This question already has answers here:
Regular expression to match common SQL syntax?
(13 answers)
Closed 9 years ago.
I need to retrieve table parent-child relationship from "WHERE" clause like this:
select ... large list of fields with aliases ...
from ... list of joined tables ...
where ((`db_name`.`catalog`.`group` = `db_name`.`catalog_group`.`iden`)
and (`db_name`.`catalog`.`iden` = `db_name`.`catalog_sub`.`parent`))
Is there a some regex to get identifiers from each condition? Say in an array element[0] = table from the left side, element[1] is table from right. Ident's name may be any. So only sql operators like 'where' 'and' '=' may be keys.
Any help would be greatly appreciated.
CLARIFY
I dont want to get references from WHERE clause by WHERE clause.
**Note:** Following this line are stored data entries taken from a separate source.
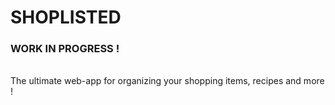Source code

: # SHOPLISTED
  ### WORK IN PROGRESS !

  <br>
  The ultimate web-app for organizing your shopping items, recipes and more !


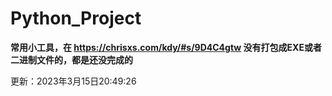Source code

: # Python_Project
 **常用小工具，在 https://chrisxs.com/kdy/#s/9D4C4gtw 没有打包成EXE或者二进制文件的，都是还没完成的**

更新：2023年3月15日20:49:26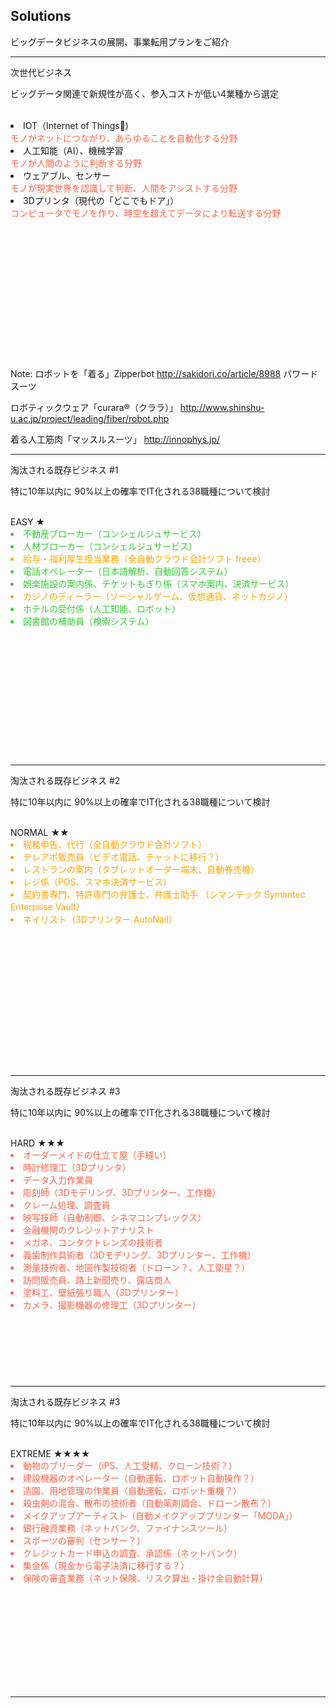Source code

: ## Solutions

ビッグデータビジネスの展開、事業転用プランをご紹介


---

<div class="title">次世代ビジネス</div>

ビッグデータ関連で新規性が高く、参入コストが低い4業種から選定

<div style="text-align:left;height:400px;overflow:auto;">
<br>

<li>IOT（Internet of Things)</li>
<div style="color:Tomato">モノがネットにつながり、あらゆることを自動化する分野</div>

<li>人工知能（AI）、機械学習</li>
<div style="color:Tomato">モノが人間のように判断する分野</div>

<li>ウェアブル、センサー</li>
<div style="color:Tomato">モノが現実世界を認識して判断、人間をアシストする分野</div>

<li>3Dプリンタ（現代の「どこでもドア」）</li>
<div style="color:Tomato">コンピュータでモノを作り、時空を超えてデータにより転送する分野</div>

</div>

Note:
ロボットを「着る」Zipperbot
http://sakidori.co/article/8988
パワードスーツ

ロボティックウェア「curara®（クララ）」
http://www.shinshu-u.ac.jp/project/leading/fiber/robot.php

着る人工筋肉「マッスルスーツ」
http://innophys.jp/


---

<div class="title">淘汰される既存ビジネス #1</div>

特に10年以内に 90%以上の確率でIT化される38職種について検討

<div style="text-align:left;height:400px;overflow:auto;">
<br>
EASY ★
<li style="color:Limegreen;">不動産ブローカー（コンシェルジュサービス）</li>
<li style="color:Limegreen;">人材ブローカー（コンシェルジュサービス）</li>
<li style="color:Orange;">給与・福利厚生担当業務（全自動クラウド会計ソフト freee）</li>
<li style="color:Limegreen;">電話オペレーター（日本語解析、自動回答システム）</li>
<li style="color:Limegreen;">娯楽施設の案内係、チケットもぎり係（スマホ案内、決済サービス）</li>
<li style="color:Orange;">カジノのディーラー（ソーシャルゲーム、仮想通貨、ネットカジノ）</li>
<li style="color:Limegreen;">ホテルの受付係（人工知能、ロボット）</li>
<li style="color:Limegreen;">図書館の補助員（検索システム）</li>
</div>

---

<div class="title">淘汰される既存ビジネス #2</div>

特に10年以内に 90%以上の確率でIT化される38職種について検討

<div style="text-align:left;height:400px;overflow:auto;">
<br>
NORMAL ★★
<li style="color:Orange;">税務申告、代行（全自動クラウド会計ソフト）</li>
<li style="color:Orange;">テレアポ販売員（ビデオ電話、チャットに移行？）</li>
<li style="color:Orange;">レストランの案内（タブレットオーダー端末、自動券売機）</li>
<li style="color:Orange;">レジ係（POS、スマホ決済サービス）</li>
<li style="color:Orange;">契約書専門、特許専門の弁護士、弁護士助手  
（シマンテック Symantec Enterprise Vault）</li>
<li style="color:Orange;">ネイリスト（3Dプリンター AutoNail）</li>
</div>

---

<div class="title">淘汰される既存ビジネス #3</div>

特に10年以内に 90%以上の確率でIT化される38職種について検討

<div style="text-align:left;height:400px;overflow:auto;">
<br>
HARD ★★★
<li style="color:Tomato;">オーダーメイドの仕立て屋（手縫い）</li>
<li style="color:Tomato;">時計修理工（3Dプリンタ）</li>
<li style="color:Tomato;">データ入力作業員</li>
<li style="color:Tomato;">彫刻師（3Dモデリング、3Dプリンター、工作機）</li>
<li style="color:Tomato;">クレーム処理、調査員</li>
<li style="color:Tomato;">映写技師（自動制御、シネマコンプレックス）</li>
<li style="color:Tomato;">金融機関のクレジットアナリスト</li>
<li style="color:Tomato;">メガネ、コンタクトレンズの技術者</li>
<li style="color:Tomato;">義歯制作具術者（3Dモデリング、3Dプリンター、工作機）</li>
<li style="color:Tomato;">測量技術者、地図作製技術者（ドローン？、人工衛星？）</li>
<li style="color:Tomato;">訪問販売員、路上新聞売り、露店商人</li>
<li style="color:Tomato;">塗料工、壁紙張り職人（3Dプリンター）</li>
<li style="color:Tomato;">カメラ、撮影機器の修理工（3Dプリンター）</li>

</div>

---

<div class="title">淘汰される既存ビジネス #3</div>

特に10年以内に 90%以上の確率でIT化される38職種について検討

<div style="text-align:left;height:400px;overflow:auto;">
<br>
EXTREME ★★★★
<li style="color:Tomato;">動物のブリーダー（iPS、人工受精、クローン技術？）</li>
<li style="color:Tomato;">建設機器のオペレーター（自動運転、ロボット自動操作？）</li>
<li style="color:Tomato;">造園、用地管理の作業員（自動運転、ロボット重機？）</li>
<li style="color:Tomato;">殺虫剤の混合、散布の技術者（自動薬剤調合、ドローン散布？）</li>
<li style="color:Tomato;">メイクアップアーティスト（自動メイクアッププリンター「MODA」）</li>
<li style="color:Tomato;">銀行融資業務（ネットバンク、ファイナンスツール）</li>
<li style="color:Tomato;">スポーツの審判（センサー？）</li>
<li style="color:Tomato;">クレジットカード申込の調査、承認係（ネットバンク）</li>
<li style="color:Tomato;">集金係（現金から電子決済に移行する？）</li>
<li style="color:Tomato;">保険の審査業務（ネット保険、リスク算出・掛け金自動計算）</li>

</div>

---
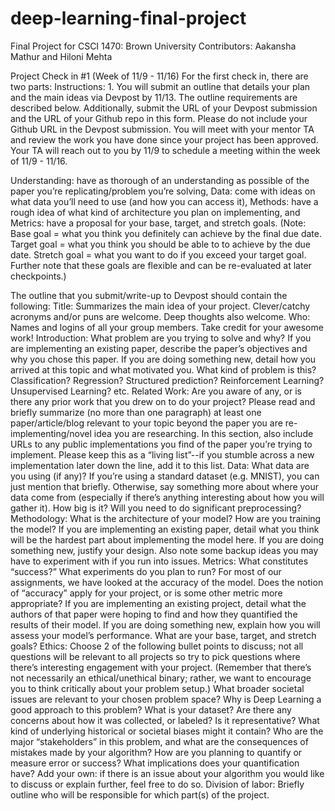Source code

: # deep-learning-final-project
Final Project for CSCI 1470: Brown University
Contributors: Aakansha Mathur and Hiloni Mehta

Project Check in #1 (Week of 11/9 - 11/16)
For the first check in, there are two parts:
Instructions:
1. 
You will submit an outline that details your plan and the main ideas via Devpost by 11/13. The outline requirements are described below. Additionally, submit the URL of your Devpost submission and the URL of your Github repo in this form. Please do not include your Github URL in the Devpost submission. You will meet with your mentor TA and review the work you have done since your project has been approved. Your TA will reach out to you by 11/9 to schedule a meeting within the week of 11/9 - 11/16.  

Understanding: have as thorough of an understanding as possible of the paper you’re replicating/problem you’re solving, 
Data: come with ideas on what data you’ll need to use (and how you can access it), 
Methods: have a rough idea of what kind of architecture you plan on implementing, and 
Metrics: have a proposal for your base, target, and stretch goals.
(Note: 
Base goal = what you think you definitely can achieve by the final due date. Target goal = what you think you should be able to to achieve by the due date.
Stretch goal = what you want to do if you exceed your target goal. 
Further note that these goals are flexible and can be re-evaluated at later checkpoints.)
 
The outline that you submit/write-up to Devpost should contain the following:
Title: Summarizes the main idea of your project. Clever/catchy acronyms and/or puns are welcome. Deep thoughts also welcome.
Who: Names and logins of all your group members. Take credit for your awesome work!
Introduction: What problem are you trying to solve and why?
If you are implementing an existing paper, describe the paper’s objectives and why you chose this paper.
If you are doing something new, detail how you arrived at this topic and what motivated you.
What kind of problem is this? Classification? Regression? Structured prediction? Reinforcement Learning? Unsupervised Learning? etc.
Related Work: Are you aware of any, or is there any prior work that you drew on to do your project?
Please read and briefly summarize (no more than one paragraph) at least one paper/article/blog relevant to your topic beyond the paper you are re-implementing/novel idea you are researching.
In this section, also include URLs to any public implementations you find of the paper you’re trying to implement. Please keep this as a “living list”--if you stumble across a new implementation later down the line, add it to this list.
Data: What data are you using (if any)?
If you’re using a standard dataset (e.g. MNIST), you can just mention that briefly. Otherwise, say something more about where your data come from (especially if there’s anything interesting about how you will gather it).
How big is it? Will you need to do significant preprocessing?
Methodology: What is the architecture of your model?
How are you training the model?
If you are implementing an existing paper, detail what you think will be  the hardest part about implementing the model here.
If you are doing something new, justify your design. Also note some backup ideas you may have to experiment with if you run into issues.
Metrics: What constitutes “success?”
What experiments do you plan to run?
For most of our assignments, we have looked at the accuracy of the model. Does the notion of “accuracy” apply for your project, or is some other metric more appropriate?
If you are implementing an existing project, detail what the authors of that paper were hoping to find and how they quantified the results of their model.
If you are doing something new, explain how you will assess your model’s performance.
What are your base, target, and stretch goals?
Ethics: Choose 2 of the following bullet points to discuss; not all questions will be relevant to all projects so try to pick questions where there’s interesting engagement with your project. (Remember that there’s not necessarily an ethical/unethical binary; rather, we want to encourage you to think critically about your problem setup.)
What broader societal issues are relevant to your chosen problem space?
Why is Deep Learning a good approach to this problem?
What is your dataset? Are there any concerns about how it was collected, or labeled? Is it representative? What kind of underlying historical or societal biases might it contain?
Who are the major “stakeholders” in this problem, and what are the consequences of mistakes made by your algorithm?
How are you planning to quantify or measure error or success? What implications does your quantification have?
Add your own: if there is an issue about your algorithm you would like to discuss or explain further, feel free to do so.
Division of labor: Briefly outline who will be responsible for which part(s) of the project.

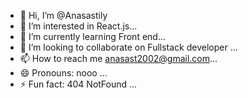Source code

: - 👋 Hi, I’m @Anasastily
- 👀 I’m interested in  React.js...
- 🌱 I’m currently learning Front end...
- 💞️ I’m looking to collaborate on Fullstack developer ...
- 📫 How to reach me anasast2002@gmail.com...
- 😄 Pronouns: nooo ...
- ⚡ Fun fact: 404 NotFound ...

<!---
Anas4astily/Anas4astily is a ✨ special ✨ repository because its `README.md` (this file) appears on your GitHub profile.
You can click the Preview link to take a look at your changes.
--->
I just want references as such. So as could I see there may be regex to replace all sequences
`.`
to
.
and then match all backticked pairs by
` # ` = ` # `
Backticks around identifier always present in any may query by default. All string values surrounded by double quotes by default. I thought it's not a complex task for regex guru. Thanks in advance.
PS It's because myISAM engine does not support references I forced to restore in manually.
ENDED with:
public function initRef($q) {
$s = strtolower($q);
// remove all string values within double quotes
$s = preg_replace('|"(\w+)"|', '', $q);
// split by 'where' clause
$arr = explode('where', $s);
if (isset($arr[1])) {
// remove all spaces and parenthesis
$s = preg_replace('/\s|\(|\}/', '', $arr[1]);
// replace `.` with .
$s = preg_replace('/(`\.`)/', '.', $s);
// replace `=` with =
$s = preg_replace("/(`=`)/", "=", $s);
// match pairs within ticks
preg_match_all('/`.*?`/', $s, $matches);
// recreate arr
$arr = array();
foreach($matches[0] as &$match) {
$match = preg_replace('/`/', '', $match); // now remove all backticks
$match = str_replace($this->db . '.', '', $match); // remove db_name
$arr[] = explode('=', $match); // split by = sign
}
$this->pairs = $arr;
} else {
$this->pairs = 0;
}
}
Using a regular expression seems like it won't help you. What if there are subqueries? What if your query contains a string with the text "WHERE" in it? Hakre mentioned it in a comment above, but your best bet really is using something that can actually interpret your SQL so that you can find what really is a proper WHERE clause and what is not.
If you insist on doing this the "wrong" way instead of by using some context aware parser, you would have to find the WHERE clause, for instance like this:
$parts = explode('WHERE', $query);
Assuming there is only one WHERE clause in your query, $parts[1] will then contain everything from the WHERE onwards. After that you would have to detect all valid clauses like ORDER BY, GROUP BY, LIMIT, etc. that could follow, and break off your string there. Something like this:
$parts = preg_split("/(GROUP BY|ORDER BY|LIMIT)|/", $parts[1]);
$where = $parts[0];
You would have to check the documentation for your flavor of SQL and the types of queries (SELECT, INSERT, UPDATE, etc.) you want to support for a full list of keywords that you want to split on.
After that, it would probably help to remove all brackets because precedence is not relevant for your problem and they make it harder to parse.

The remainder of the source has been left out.